What does it mean to be loved of God? God called David a man after His own heart -- a man anointed for work that belied his former station as a humble shepherd. We may also sit in our armchairs and question God's choice when we read of his sinful failings: At least Saul was a man who commanded fear and respect by virtue of his singular physical features, so if both sinned so egregiously, why should one gain favor in God's eyes over the other?
It is an important question in the life of a sinner like me. As I examine my life and wonder how I can get so comfortable with my sin, so callous to God's love, and so apathetic in my walk, I wonder why I can even be called a son. What if I am really just a Saul, keeping my image untarnished, displaying my appearance of zeal and holiness as a substitute for humility before God. If, as I act the part of godliness, I am also not humble before His face, then I know I am not fit for work in his Kingdom, much less any kind of leadership.
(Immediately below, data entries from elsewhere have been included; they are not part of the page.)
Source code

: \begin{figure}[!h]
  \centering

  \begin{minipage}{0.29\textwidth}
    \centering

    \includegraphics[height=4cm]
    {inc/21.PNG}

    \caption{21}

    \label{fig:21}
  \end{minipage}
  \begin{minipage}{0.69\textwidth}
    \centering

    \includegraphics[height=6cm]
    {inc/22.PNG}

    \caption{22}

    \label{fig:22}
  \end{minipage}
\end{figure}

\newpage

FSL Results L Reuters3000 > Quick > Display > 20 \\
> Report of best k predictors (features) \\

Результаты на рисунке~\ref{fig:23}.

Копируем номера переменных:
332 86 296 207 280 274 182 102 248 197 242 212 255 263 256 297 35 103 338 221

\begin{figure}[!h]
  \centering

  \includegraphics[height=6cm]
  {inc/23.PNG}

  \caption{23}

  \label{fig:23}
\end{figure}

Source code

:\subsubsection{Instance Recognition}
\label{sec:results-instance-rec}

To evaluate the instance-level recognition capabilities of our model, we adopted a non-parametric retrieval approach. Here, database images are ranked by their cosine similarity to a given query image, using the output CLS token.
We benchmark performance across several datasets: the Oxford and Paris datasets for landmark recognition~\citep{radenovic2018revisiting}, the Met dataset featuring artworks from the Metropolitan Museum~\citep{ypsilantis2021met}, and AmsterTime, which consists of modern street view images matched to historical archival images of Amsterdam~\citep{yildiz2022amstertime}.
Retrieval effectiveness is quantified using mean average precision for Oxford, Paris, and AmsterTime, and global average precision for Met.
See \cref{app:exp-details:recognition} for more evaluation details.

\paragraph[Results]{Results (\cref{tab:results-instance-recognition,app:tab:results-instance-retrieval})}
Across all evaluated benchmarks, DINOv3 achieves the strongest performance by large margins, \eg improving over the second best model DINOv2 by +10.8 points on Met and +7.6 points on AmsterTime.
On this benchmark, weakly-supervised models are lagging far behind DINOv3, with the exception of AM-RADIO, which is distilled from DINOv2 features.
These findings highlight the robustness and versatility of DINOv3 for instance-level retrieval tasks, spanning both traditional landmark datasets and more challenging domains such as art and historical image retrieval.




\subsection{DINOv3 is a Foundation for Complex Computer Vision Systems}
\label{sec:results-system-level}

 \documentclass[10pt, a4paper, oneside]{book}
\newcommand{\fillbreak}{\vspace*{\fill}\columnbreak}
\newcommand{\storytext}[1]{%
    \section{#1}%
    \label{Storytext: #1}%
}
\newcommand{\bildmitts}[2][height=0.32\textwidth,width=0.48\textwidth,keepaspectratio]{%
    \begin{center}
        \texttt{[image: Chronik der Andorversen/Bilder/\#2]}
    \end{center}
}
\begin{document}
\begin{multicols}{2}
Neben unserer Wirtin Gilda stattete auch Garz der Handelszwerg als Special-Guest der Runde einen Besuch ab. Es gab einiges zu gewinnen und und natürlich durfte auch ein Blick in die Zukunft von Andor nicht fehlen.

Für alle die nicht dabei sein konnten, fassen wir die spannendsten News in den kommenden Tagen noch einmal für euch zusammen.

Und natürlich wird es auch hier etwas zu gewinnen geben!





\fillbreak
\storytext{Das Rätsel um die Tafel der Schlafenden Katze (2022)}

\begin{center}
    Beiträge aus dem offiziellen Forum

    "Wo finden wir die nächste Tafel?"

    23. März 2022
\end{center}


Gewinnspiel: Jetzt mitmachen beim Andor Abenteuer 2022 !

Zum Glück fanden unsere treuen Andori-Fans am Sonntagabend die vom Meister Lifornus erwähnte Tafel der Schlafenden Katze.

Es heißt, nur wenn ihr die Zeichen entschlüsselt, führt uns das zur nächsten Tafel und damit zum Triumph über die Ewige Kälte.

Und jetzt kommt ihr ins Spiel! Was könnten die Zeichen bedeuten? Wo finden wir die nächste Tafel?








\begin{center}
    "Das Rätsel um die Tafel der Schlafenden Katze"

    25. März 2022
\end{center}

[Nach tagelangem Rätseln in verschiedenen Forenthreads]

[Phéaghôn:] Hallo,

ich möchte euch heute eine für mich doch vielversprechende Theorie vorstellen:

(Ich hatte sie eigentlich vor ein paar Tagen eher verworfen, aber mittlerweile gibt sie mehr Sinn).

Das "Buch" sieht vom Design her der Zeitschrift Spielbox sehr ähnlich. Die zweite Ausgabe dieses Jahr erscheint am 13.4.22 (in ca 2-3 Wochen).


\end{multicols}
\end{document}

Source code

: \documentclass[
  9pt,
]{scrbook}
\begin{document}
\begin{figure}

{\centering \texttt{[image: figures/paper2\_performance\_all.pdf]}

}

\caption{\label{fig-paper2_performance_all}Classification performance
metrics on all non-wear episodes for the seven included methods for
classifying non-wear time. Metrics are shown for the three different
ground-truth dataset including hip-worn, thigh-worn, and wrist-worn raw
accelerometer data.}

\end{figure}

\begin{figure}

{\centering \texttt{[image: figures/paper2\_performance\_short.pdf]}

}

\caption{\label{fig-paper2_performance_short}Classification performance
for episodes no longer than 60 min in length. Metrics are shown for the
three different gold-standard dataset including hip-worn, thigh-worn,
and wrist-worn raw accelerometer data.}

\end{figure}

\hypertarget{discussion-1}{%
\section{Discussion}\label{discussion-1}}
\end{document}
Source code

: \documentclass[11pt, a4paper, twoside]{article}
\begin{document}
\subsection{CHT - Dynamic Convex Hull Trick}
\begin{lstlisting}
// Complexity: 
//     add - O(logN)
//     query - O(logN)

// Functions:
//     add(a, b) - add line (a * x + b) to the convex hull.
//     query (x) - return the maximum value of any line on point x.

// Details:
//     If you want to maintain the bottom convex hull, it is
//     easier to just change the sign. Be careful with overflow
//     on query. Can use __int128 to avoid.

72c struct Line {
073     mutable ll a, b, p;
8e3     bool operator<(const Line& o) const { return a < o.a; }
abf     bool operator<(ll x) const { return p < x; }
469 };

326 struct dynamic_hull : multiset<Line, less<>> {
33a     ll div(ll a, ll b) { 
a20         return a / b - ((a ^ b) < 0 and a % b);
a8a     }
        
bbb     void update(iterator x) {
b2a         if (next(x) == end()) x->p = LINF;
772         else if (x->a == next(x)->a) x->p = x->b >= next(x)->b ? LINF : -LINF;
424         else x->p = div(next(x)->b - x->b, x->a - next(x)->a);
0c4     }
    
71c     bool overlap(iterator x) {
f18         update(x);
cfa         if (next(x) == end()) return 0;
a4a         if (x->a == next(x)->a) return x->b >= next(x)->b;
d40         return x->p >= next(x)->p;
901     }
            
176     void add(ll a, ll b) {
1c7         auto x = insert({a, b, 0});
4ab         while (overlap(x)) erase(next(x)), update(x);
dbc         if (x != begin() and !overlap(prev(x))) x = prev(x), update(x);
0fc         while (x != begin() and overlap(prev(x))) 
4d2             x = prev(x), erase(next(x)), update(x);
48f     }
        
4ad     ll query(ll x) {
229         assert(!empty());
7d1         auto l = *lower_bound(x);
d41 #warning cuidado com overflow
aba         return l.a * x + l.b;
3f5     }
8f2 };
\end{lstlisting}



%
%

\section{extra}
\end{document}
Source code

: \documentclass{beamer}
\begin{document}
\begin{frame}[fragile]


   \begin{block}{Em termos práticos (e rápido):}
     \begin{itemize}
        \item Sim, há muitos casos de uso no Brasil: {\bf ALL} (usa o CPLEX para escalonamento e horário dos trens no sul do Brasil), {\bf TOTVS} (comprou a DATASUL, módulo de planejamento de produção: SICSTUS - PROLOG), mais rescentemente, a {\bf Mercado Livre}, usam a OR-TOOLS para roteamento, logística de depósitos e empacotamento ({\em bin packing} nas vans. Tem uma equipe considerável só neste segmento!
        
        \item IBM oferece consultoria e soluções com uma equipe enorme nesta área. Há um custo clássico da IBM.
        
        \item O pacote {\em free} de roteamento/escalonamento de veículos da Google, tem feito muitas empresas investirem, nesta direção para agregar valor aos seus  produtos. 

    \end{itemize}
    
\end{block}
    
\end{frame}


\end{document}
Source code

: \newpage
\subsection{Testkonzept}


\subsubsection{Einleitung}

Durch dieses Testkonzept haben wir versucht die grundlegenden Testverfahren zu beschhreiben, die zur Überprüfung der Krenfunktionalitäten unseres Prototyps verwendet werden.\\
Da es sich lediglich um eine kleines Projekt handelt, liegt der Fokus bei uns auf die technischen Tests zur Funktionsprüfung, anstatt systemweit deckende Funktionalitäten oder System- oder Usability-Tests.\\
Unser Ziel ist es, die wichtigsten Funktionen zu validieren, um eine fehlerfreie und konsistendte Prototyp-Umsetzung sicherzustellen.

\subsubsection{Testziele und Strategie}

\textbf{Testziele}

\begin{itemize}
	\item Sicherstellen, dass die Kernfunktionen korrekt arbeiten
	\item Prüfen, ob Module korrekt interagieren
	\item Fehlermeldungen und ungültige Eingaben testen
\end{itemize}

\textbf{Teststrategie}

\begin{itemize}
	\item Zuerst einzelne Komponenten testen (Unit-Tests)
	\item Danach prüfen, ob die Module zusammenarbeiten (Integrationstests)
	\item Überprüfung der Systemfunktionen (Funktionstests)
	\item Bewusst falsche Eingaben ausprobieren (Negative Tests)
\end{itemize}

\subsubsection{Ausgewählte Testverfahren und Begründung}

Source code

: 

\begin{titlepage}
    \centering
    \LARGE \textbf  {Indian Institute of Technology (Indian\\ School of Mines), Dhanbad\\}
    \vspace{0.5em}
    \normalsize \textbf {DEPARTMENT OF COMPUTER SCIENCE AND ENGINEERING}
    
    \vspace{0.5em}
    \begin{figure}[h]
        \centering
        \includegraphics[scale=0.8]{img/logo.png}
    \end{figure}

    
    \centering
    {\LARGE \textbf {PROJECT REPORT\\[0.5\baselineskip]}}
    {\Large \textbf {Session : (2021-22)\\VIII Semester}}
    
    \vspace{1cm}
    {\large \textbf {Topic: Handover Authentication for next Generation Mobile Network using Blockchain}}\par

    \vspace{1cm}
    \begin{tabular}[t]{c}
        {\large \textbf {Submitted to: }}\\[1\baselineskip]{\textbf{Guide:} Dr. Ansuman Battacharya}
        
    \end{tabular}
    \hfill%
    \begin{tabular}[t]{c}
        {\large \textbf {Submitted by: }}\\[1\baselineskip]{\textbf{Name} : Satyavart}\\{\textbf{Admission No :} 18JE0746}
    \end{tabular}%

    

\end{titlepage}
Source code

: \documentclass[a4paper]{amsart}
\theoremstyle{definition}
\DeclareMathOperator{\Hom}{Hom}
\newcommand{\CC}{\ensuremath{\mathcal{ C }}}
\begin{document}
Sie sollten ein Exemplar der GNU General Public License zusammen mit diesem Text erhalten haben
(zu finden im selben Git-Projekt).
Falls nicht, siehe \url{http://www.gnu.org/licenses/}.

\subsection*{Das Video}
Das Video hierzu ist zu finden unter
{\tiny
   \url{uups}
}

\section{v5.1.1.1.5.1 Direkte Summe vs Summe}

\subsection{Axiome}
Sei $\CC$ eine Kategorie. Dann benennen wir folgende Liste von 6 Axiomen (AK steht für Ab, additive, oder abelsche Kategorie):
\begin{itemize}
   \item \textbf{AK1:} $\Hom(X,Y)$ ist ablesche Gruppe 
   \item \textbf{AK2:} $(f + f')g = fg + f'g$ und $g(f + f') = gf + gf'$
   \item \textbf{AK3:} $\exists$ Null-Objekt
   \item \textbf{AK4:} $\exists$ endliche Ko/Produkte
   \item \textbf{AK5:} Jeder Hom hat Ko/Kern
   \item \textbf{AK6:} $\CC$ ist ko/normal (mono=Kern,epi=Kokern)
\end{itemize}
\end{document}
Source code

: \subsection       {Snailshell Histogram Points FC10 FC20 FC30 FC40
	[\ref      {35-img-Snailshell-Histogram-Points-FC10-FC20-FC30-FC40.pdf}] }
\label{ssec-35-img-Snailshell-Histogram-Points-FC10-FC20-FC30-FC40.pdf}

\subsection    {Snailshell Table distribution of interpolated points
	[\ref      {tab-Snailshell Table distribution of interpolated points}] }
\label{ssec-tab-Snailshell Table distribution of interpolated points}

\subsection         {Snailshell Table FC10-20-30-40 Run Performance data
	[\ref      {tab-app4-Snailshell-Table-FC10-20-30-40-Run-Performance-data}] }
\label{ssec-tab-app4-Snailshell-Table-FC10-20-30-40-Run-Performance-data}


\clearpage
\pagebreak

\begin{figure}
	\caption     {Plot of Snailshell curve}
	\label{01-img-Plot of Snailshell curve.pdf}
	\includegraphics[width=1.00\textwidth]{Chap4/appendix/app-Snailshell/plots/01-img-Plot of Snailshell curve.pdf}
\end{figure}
Sadly this question is often only answered over time -- answered only after we slip and slide (sometime free-fall) into our sin, to brink as it were. Do you know what brinkmanship is? If you are somewhat familiar with Cold War history, you will understand it as the nerve a leader had to display when he placed the future of humanity on the line. Step by step, the arms races built until the majority of those two countries lived under the shadow of nuclear holocaust. The hatred between these two polarized nations was so great, each leader had to be willing to threaten the worst. With fingers ready at the trigger, they made sure the enemy believed him willing to use his terrible weapon.
Even so, I sometimes think God must play the ultimate game of brinkmanship with his wretched and rebellious children. Here we are, playing with fire, spreading the smear of sin onto the floor of his temple, provoking him to his face and unwilling to let go of the cheap thrills and trifles that please our flesh. Like sheep, we press the limits, taking step after step toward the outer limits of His grasp, pretending all is well. How will the hardness of our hearts ever be broken and reformed into His design if we constantly mock his grace, acknowledging perhaps now and then that we have a problem on our hands, but not understanding what true repentance must look like?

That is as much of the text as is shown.